### Work required
The answer must consist solely of the lines from the opening line of the entries through the line with "treats the membrane", transcribed exactly and without any pictures.

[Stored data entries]
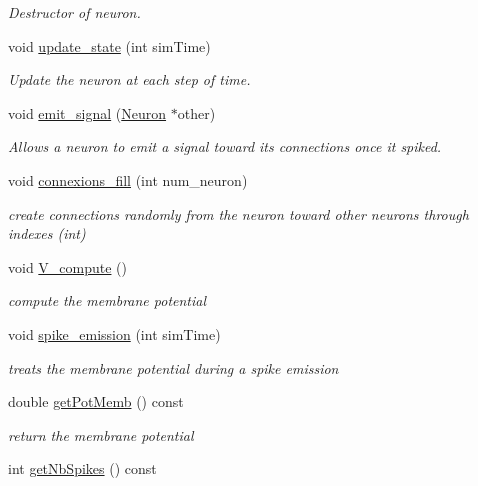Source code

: \begin{DoxyCompactItemize}
\begin{DoxyCompactList}\small\item\em Destructor of neuron. \end{DoxyCompactList}\item 
void \hyperlink{classNeuron_af4c3e28345913e29da87a372e817f3c8}{update\-\_\-state} (int sim\-Time)
\begin{DoxyCompactList}\small\item\em Update the neuron at each step of time. \end{DoxyCompactList}\item 
void \hyperlink{classNeuron_a724ef0ece11309126cda892e354e81e1}{emit\-\_\-signal} (\hyperlink{classNeuron}{Neuron} $\ast$other)
\begin{DoxyCompactList}\small\item\em Allows a neuron to emit a signal toward its connections once it spiked. \end{DoxyCompactList}\item 
void \hyperlink{classNeuron_a95fa7fa0496a9ba86626ad5605c1d6f7}{connexions\-\_\-fill} (int num\-\_\-neuron)
\begin{DoxyCompactList}\small\item\em create connections randomly from the neuron toward other neurons through indexes (int) \end{DoxyCompactList}\item 
void \hyperlink{classNeuron_a78ad401819336b210c9f0a1b7b676e53}{V\-\_\-compute} ()
\begin{DoxyCompactList}\small\item\em compute the membrane potential \end{DoxyCompactList}\item 
void \hyperlink{classNeuron_a9d1f9ce3ee43c74eb0ff15b72256c417}{spike\-\_\-emission} (int sim\-Time)
\begin{DoxyCompactList}\small\item\em treats the membrane potential during a spike emission \end{DoxyCompactList}\item 
double \hyperlink{classNeuron_a8b4af30d823975f3b2ef3ae534f9ae5f}{get\-Pot\-Memb} () const 
\begin{DoxyCompactList}\small\item\em return the membrane potential \end{DoxyCompactList}\item 
int \hyperlink{classNeuron_ab1efa405eb0cd7bac6ca012c961efe5d}{get\-Nb\-Spikes} () const 

\end{DoxyCompactItemize}
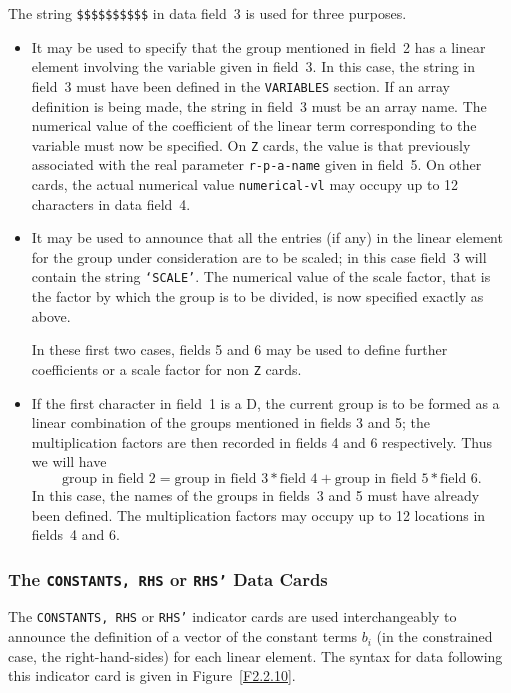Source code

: \documentclass[a4paper]{article}
\begin{document}
The string {\tt \$\$\$\$\$\$\$\$\$\$}  in  data  field~3 is  used  for
three purposes.
\begin{itemize}
\item
It may be used to specify  that  the group  mentioned in field~2 has a
linear element
involving the variable given in field~3.  In this case,
the string in field~3 must  have been defined  in the {\tt  VARIABLES}
section.  If an array definition is being made, the string  in field~3
must be an array name.
The numerical  value of the coefficient of the
linear term corresponding  to the variable must  now be specified.  On
{\tt Z} cards,
the value  is that previously  associated with the real
parameter
{\tt r-p-a-name}  given in field~5.   On other cards, the
actual numerical  value {\tt  numerical-vl}  may occupy  up   to   12
characters in data field~4.

\item
It may be used to announce that all the entries (if any) in the linear
element
for  the  group under consideration are to  be scaled; in this
case field~3  will contain the   string  {\tt `SCALE'}.
The numerical value of the scale factor,  that is the  factor by which
the group is to be divided, is now specified exactly as above.

In these first two cases, fields 5 and 6 may be used to define further
coefficients or a scale factor for non {\tt Z} cards.

\item
If the first character in field~1 is a D,  the current  group is to be
formed as a linear combination of the groups mentioned in fields 3 and
5;  the multiplication  factors are  then recorded in  fields  4 and 6
respectively. Thus we will have
\[
\mbox{group in field~2} = \mbox{group in field~3} * \mbox{field~4} +
                          \mbox{group in field~5} * \mbox{field~6}.
\]
In this case,  the names of the groups  in  fields~3  and 5  must have
already been defined.  The multiplication factors may occupy up  to 12
locations in fields~4 and 6.
\end{itemize}

\subsubsection{\label{S2.2.10}The {\tt CONSTANTS, RHS} or {\tt RHS'}
Data Cards}

The  {\tt CONSTANTS, RHS}  or   {\tt RHS'}  indicator  cards
are  used
interchangeably to announce the definition of a vector of the constant
terms $b_i$ (in the constrained  case, the right-hand-sides) for  each
linear element.
The syntax for data following this indicator  card is
given in Figure~\ref{F2.2.10}.
\end{document}
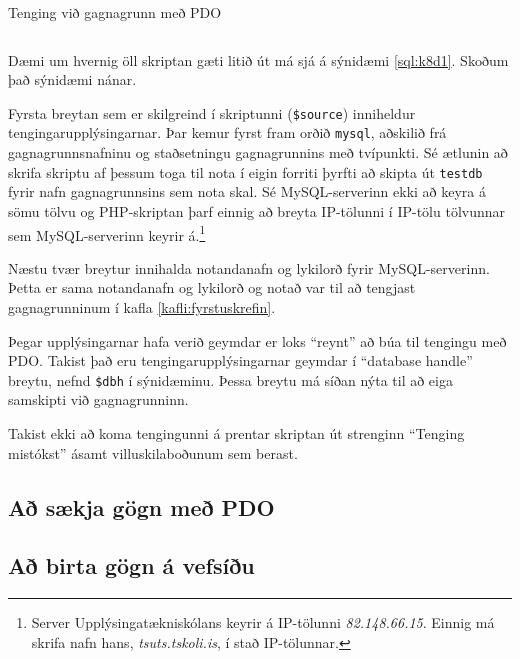 \begin{example}[h]
\caption{Tenging við gagnagrunn með PDO}
\label{sql:k8d1}
\centering
\inputminted[frame=lines, fontfamily=courier]{php}{sql/k8d1.php}
\end{example}

Dæmi um hvernig öll skriptan gæti litið út má sjá á sýnidæmi \ref{sql:k8d1}. Skoðum það sýnidæmi nánar. 

Fyrsta breytan sem er skilgreind í skriptunni (\verb|$source|) inniheldur tengingarupplýsingarnar. Þar kemur fyrst fram orðið \verb|mysql|, aðskilið frá gagnagrunnsnafninu og staðsetningu gagnagrunnins með tvípunkti. Sé ætlunin að skrifa skriptu af þessum toga til nota í eigin forriti þyrfti að skipta út \verb|testdb| fyrir nafn gagnagrunnsins sem nota skal. Sé MySQL-serverinn ekki að keyra á sömu tölvu og PHP-skriptan þarf einnig að breyta IP-tölunni í IP-tölu tölvunnar sem MySQL-serverinn keyrir á.\footnote{Server Upplýsingatækniskólans keyrir á IP-tölunni \emph{82.148.66.15}. Einnig má skrifa nafn hans, \emph{tsuts.tskoli.is}, í stað IP-tölunnar.}

Næstu tvær breytur innihalda notandanafn og lykilorð fyrir MySQL-serverinn. Þetta er sama notandanafn og lykilorð og notað var til að tengjast gagnagrunninum í kafla \ref{kafli:fyrstuskrefin}.

Þegar upplýsingarnar hafa verið geymdar er loks ``reynt'' að búa til tengingu með PDO. Takist það eru tengingarupplýsingarnar geymdar í  ``database handle'' breytu, nefnd \verb|$dbh| í sýnidæminu. Þessa breytu má síðan nýta til að eiga samskipti við gagnagrunninn.

Takist ekki að koma tengingunni á prentar skriptan út strenginn ``Tenging mistókst'' ásamt villuskilaboðunum sem berast.
\subsection{Að sækja gögn með PDO}
\subsection{Að birta gögn á vefsíðu}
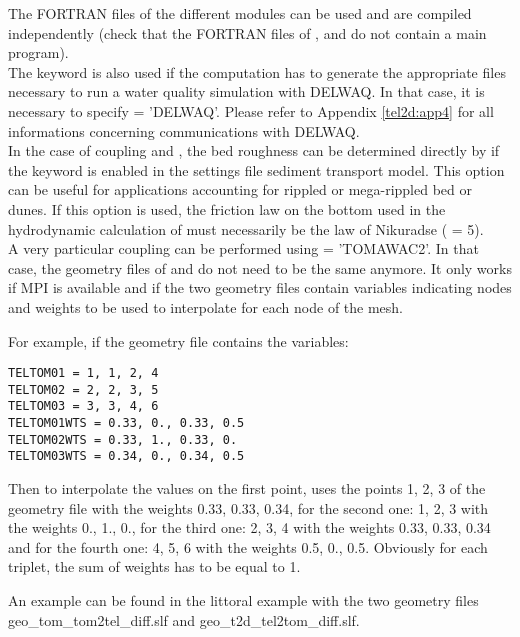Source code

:The FORTRAN files of the different modules can be used and are compiled
independently (check that the FORTRAN files of \gaia, \sisyphe and \tomawac
do not contain a main program).\\

The keyword  is also used if the computation
has to generate the appropriate files necessary to run a water quality
simulation with DELWAQ.
In that case, it is necessary to specify  = 'DELWAQ'.
Please refer to Appendix \ref{tel2d:app4} for all informations concerning
communications with DELWAQ.\\

In the case of coupling  and \sisyphe, the bed roughness can be
determined directly by \sisyphe if the keyword
 is enabled in the settings file
sediment transport model. This option can be useful for applications
accounting for rippled or mega-rippled bed or dunes.
If this option is used, the friction law on the bottom used
in the hydrodynamic calculation of  must necessarily be
the law of Nikuradse ( = 5).\\

A very particular coupling can be performed using  =
'TOMAWAC2'.
In that case, the geometry files of  and \tomawac do not need
to be the same anymore.
It only works if MPI is available and if the two geometry files contain
variables indicating nodes and weights to be used to interpolate for each node
of the mesh.

For example, if the \tomawac geometry file contains the variables:

\begin{lstlisting}
TELTOM01 = 1, 1, 2, 4
TELTOM02 = 2, 2, 3, 5
TELTOM03 = 3, 3, 4, 6
TELTOM01WTS = 0.33, 0., 0.33, 0.5
TELTOM02WTS = 0.33, 1., 0.33, 0.
TELTOM03WTS = 0.34, 0., 0.34, 0.5
\end{lstlisting}

Then to interpolate the values on the first point,
\tomawac uses the points 1, 2, 3 of the  geometry file with the
weights 0.33, 0.33, 0.34,
for the second one: 1, 2, 3 with the weights 0., 1., 0.,
for the third one: 2, 3, 4 with the weights 0.33, 0.33, 0.34
and for the fourth one: 4, 5, 6 with the weights 0.5, 0., 0.5.
Obviously for each triplet, the sum of weights has to be equal to 1.

An example can be found in the littoral \sisyphe example with the two
geometry files geo\_tom\_tom2tel\_diff.slf and
geo\_t2d\_tel2tom\_diff.slf.

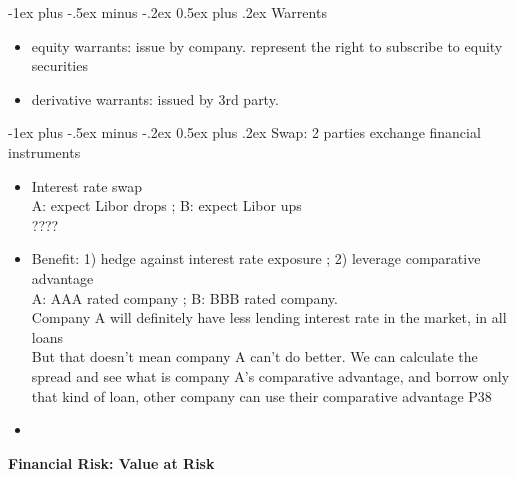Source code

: \documentclass[10pt,landscape]{article}
\makeatletter
\renewcommand{\section}{\@startsection{section}{1}{0mm}%
                                {-1ex plus -.5ex minus -.2ex}%
                                {0.5ex plus .2ex}%
                                {\normalfont\large\bfseries}}
\makeatother
\begin{document}
\begin{multicols}{2}
\begin{itemize}
\end{itemize}

\section{Warrents}
\begin{itemize}
	\item equity warrants: issue by company. represent the right to subscribe to equity securities
	\item derivative warrants: issued by 3rd party.
\end{itemize}

\section{Swap: 2 parties exchange financial instruments}
\begin{itemize}
	\item Interest rate swap\\
			A: expect Libor drops ; B: expect Libor ups\\
			????
	\item Benefit: 1) hedge against interest rate exposure ; 2) leverage comparative advantage\\
			A: AAA rated company ; B: BBB rated company.\\
			Company A will definitely have less lending interest rate in the market, in all loans\\
			But that doesn't mean company A can't do better. We can calculate the spread and see what is company A's comparative advantage, and borrow only that kind of loan, other company can use their comparative advantage P38
	\item 
\end{itemize}


\end{multicols}







\newpage

\begin{center}
     \Large{\textbf{Financial Risk: Value at Risk}} \\
\end{center}\\
\end{document}

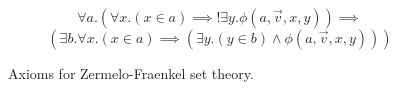 \begin{figure}
\begin{axzf}\label{axzf:replacement}
$$\forall a. (\forall x. (x \in a) \implies !\exists y. \phi(a, \vec{v}, x, y)) \implies $$
$$(\exists b. \forall x. (x \in a) \implies (\exists y. (y \in b) \land \phi(a, \vec{v}, x, y)))$$
\end{axzf}
\caption{Axioms for Zermelo-Fraenkel set theory.}
\label{fig:axiomszf}
\end{figure}



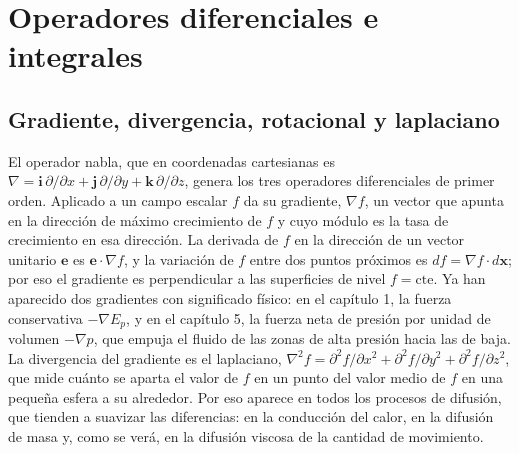 \documentclass[10pt,openany]{book}
\begin{document}
\chapter{Operadores diferenciales e integrales}
\label{chap:c11}


\section{Gradiente, divergencia, rotacional y laplaciano}

El operador nabla, que en coordenadas cartesianas es \(\nabla = \mathbf{i}\,\partial/\partial x + \mathbf{j}\,\partial/\partial y + \mathbf{k}\,\partial/\partial z\), genera los tres operadores diferenciales de primer orden. Aplicado a un campo escalar \(f\) da su gradiente, \(\nabla f\), un vector que apunta en la dirección de máximo crecimiento de \(f\) y cuyo módulo es la tasa de crecimiento en esa dirección. La derivada de \(f\) en la dirección de un vector unitario \(\mathbf{e}\) es \(\mathbf{e}\cdot\nabla f\), y la variación de \(f\) entre dos puntos próximos es \(df = \nabla f\cdot d\mathbf{x}\); por eso el gradiente es perpendicular a las superficies de nivel \(f = \mathrm{cte}\). Ya han aparecido dos gradientes con significado físico: en el capítulo 1, la fuerza conservativa \(-\nabla E_p\), y en el capítulo 5, la fuerza neta de presión por unidad de volumen \(-\nabla p\), que empuja el fluido de las zonas de alta presión hacia las de baja. La divergencia del gradiente es el laplaciano, \(\nabla^{2}f = \partial^{2}f/\partial x^{2} + \partial^{2}f/\partial y^{2} + \partial^{2}f/\partial z^{2}\), que mide cuánto se aparta el valor de \(f\) en un punto del valor medio de \(f\) en una pequeña esfera a su alrededor. Por eso aparece en todos los procesos de difusión, que tienden a suavizar las diferencias: en la conducción del calor, en la difusión de masa y, como se verá, en la difusión viscosa de la cantidad de movimiento.
\end{document}
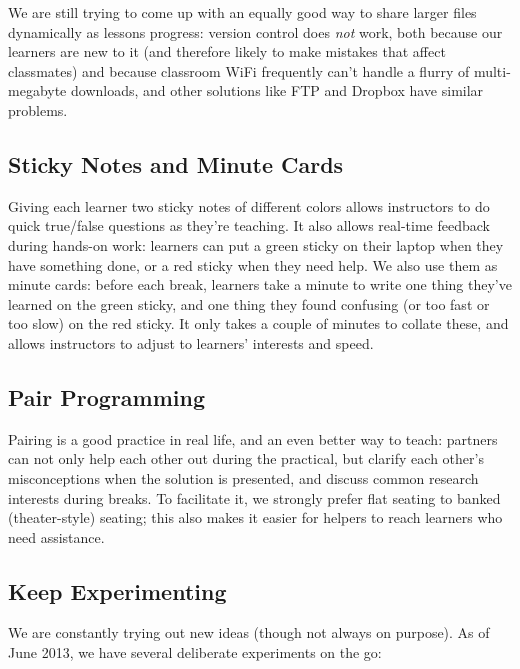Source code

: \documentclass[10pt,a4paper,twocolumn]{article}
\begin{document}
We are still trying to come up with an equally good way to share larger
files dynamically as lessons progress: version control does \emph{not}
work, both because our learners are new to it (and therefore likely to
make mistakes that affect classmates) and because classroom WiFi
frequently can't handle a flurry of multi-megabyte downloads, and other
solutions like FTP and Dropbox have similar problems.

\subsection*{Sticky Notes and Minute Cards}

Giving each learner two sticky notes of different colors allows
instructors to do quick true/false questions as they're teaching. It
also allows real-time feedback during hands-on work: learners can put a
green sticky on their laptop when they have something done, or a red
sticky when they need help. We also use them as minute cards: before
each break, learners take a minute to write one thing they've learned on
the green sticky, and one thing they found confusing (or too fast or too
slow) on the red sticky. It only takes a couple of minutes to collate
these, and allows instructors to adjust to learners' interests and
speed.

\subsection*{Pair Programming}

Pairing is a good practice in real life, and an even better way to
teach: partners can not only help each other out during the practical,
but clarify each other's misconceptions when the solution is presented,
and discuss common research interests during breaks. To facilitate it,
we strongly prefer flat seating to banked (theater-style) seating; this
also makes it easier for helpers to reach learners who need assistance.

\subsection*{Keep Experimenting}

We are constantly trying out new ideas (though not always on purpose).
As of June 2013, we have several deliberate experiments on the go:
\end{document}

### Response
Source code

: \begin{DoxyCompactItemize}
\begin{DoxyCompactList}\small\item\em Destructor of neuron. \end{DoxyCompactList}\item 
void \hyperlink{classNeuron_af4c3e28345913e29da87a372e817f3c8}{update\-\_\-state} (int sim\-Time)
\begin{DoxyCompactList}\small\item\em Update the neuron at each step of time. \end{DoxyCompactList}\item 
void \hyperlink{classNeuron_a724ef0ece11309126cda892e354e81e1}{emit\-\_\-signal} (\hyperlink{classNeuron}{Neuron} $\ast$other)
\begin{DoxyCompactList}\small\item\em Allows a neuron to emit a signal toward its connections once it spiked. \end{DoxyCompactList}\item 
void \hyperlink{classNeuron_a95fa7fa0496a9ba86626ad5605c1d6f7}{connexions\-\_\-fill} (int num\-\_\-neuron)
\begin{DoxyCompactList}\small\item\em create connections randomly from the neuron toward other neurons through indexes (int) \end{DoxyCompactList}\item 
void \hyperlink{classNeuron_a78ad401819336b210c9f0a1b7b676e53}{V\-\_\-compute} ()
\begin{DoxyCompactList}\small\item\em compute the membrane potential \end{DoxyCompactList}\item 
void \hyperlink{classNeuron_a9d1f9ce3ee43c74eb0ff15b72256c417}{spike\-\_\-emission} (int sim\-Time)
\begin{DoxyCompactList}\small\item\em treats the membrane potential during a spike emission \end{DoxyCompactList}\item 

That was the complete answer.